> **How to complete this task**: Tally the lines in the entries where the string "pubsub" appears, and write only the total.

> **Data to use**:
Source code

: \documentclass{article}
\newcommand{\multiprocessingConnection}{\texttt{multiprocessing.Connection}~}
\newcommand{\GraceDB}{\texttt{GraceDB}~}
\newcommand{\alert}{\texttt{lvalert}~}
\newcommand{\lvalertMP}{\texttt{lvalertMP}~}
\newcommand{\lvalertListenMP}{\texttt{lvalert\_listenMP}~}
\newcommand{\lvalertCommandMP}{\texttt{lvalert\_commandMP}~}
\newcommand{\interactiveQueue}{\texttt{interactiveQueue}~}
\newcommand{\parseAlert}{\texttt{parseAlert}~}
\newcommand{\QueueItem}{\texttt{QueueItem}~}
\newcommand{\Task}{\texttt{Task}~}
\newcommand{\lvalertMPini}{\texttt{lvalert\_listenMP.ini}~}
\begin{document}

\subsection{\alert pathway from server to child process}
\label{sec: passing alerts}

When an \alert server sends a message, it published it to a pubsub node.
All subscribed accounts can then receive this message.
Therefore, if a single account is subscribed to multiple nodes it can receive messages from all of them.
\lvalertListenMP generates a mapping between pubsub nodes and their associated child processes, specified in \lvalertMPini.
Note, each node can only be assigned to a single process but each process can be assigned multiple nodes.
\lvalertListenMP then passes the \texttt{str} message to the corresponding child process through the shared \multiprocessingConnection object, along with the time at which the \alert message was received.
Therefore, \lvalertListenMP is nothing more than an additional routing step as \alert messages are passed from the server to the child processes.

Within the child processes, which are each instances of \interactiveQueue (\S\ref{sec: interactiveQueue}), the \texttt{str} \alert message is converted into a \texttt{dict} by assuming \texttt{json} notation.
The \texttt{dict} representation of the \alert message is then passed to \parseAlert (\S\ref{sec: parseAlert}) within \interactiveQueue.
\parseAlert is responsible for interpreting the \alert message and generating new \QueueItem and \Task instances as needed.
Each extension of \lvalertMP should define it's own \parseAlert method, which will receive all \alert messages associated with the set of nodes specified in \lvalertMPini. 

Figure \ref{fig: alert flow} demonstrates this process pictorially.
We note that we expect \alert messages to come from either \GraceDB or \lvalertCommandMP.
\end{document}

---

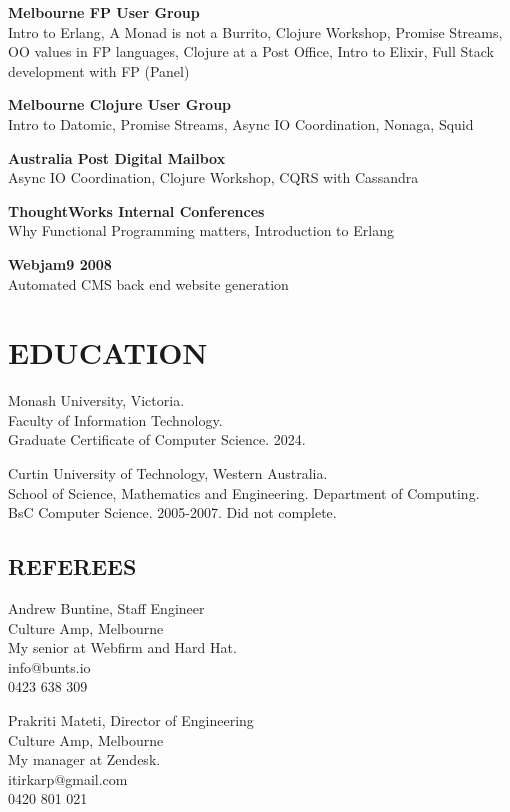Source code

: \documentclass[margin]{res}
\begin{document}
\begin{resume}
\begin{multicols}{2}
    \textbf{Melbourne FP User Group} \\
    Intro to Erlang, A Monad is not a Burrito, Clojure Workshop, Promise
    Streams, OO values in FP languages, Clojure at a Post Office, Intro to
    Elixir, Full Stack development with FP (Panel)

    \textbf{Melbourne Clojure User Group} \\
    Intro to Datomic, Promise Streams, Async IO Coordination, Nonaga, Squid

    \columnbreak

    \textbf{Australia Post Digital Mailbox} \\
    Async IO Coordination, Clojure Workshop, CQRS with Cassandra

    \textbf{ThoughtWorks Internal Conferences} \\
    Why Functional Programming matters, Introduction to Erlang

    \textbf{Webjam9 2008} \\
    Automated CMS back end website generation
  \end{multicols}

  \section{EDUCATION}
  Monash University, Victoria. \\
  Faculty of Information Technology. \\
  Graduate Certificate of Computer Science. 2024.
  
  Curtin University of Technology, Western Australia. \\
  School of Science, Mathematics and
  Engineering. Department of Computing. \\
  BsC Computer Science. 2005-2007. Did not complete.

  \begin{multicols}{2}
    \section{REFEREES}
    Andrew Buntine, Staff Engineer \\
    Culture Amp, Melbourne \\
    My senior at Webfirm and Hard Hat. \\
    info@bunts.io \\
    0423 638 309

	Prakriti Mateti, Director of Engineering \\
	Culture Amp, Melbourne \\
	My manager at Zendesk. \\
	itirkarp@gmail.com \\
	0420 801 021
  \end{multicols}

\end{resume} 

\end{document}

---

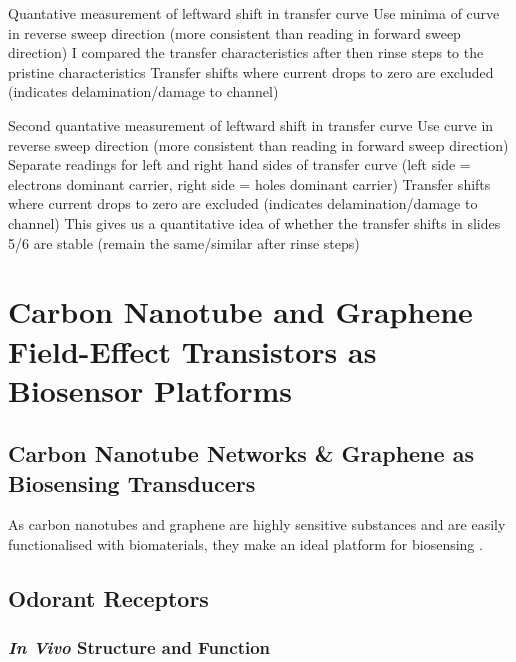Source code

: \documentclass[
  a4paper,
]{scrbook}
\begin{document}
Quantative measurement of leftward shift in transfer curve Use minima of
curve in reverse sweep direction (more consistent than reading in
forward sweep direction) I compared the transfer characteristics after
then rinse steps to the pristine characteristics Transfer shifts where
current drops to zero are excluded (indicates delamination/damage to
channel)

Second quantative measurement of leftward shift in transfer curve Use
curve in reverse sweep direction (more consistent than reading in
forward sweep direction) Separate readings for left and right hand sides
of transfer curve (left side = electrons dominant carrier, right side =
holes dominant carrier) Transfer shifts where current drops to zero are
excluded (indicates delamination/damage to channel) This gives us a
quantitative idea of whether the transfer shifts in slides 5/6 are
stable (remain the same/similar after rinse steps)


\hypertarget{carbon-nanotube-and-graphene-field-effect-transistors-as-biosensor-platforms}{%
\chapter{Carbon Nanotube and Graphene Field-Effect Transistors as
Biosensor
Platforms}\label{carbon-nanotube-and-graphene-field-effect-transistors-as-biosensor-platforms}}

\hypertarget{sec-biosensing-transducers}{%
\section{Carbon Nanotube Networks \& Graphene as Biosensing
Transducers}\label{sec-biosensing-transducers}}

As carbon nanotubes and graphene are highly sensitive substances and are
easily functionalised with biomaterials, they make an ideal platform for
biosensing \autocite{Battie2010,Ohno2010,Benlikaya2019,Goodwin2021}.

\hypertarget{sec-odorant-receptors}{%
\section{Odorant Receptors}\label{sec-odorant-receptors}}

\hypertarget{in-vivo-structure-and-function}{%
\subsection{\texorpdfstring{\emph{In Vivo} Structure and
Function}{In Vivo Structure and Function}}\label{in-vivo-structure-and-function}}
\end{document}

> **Result below**: 2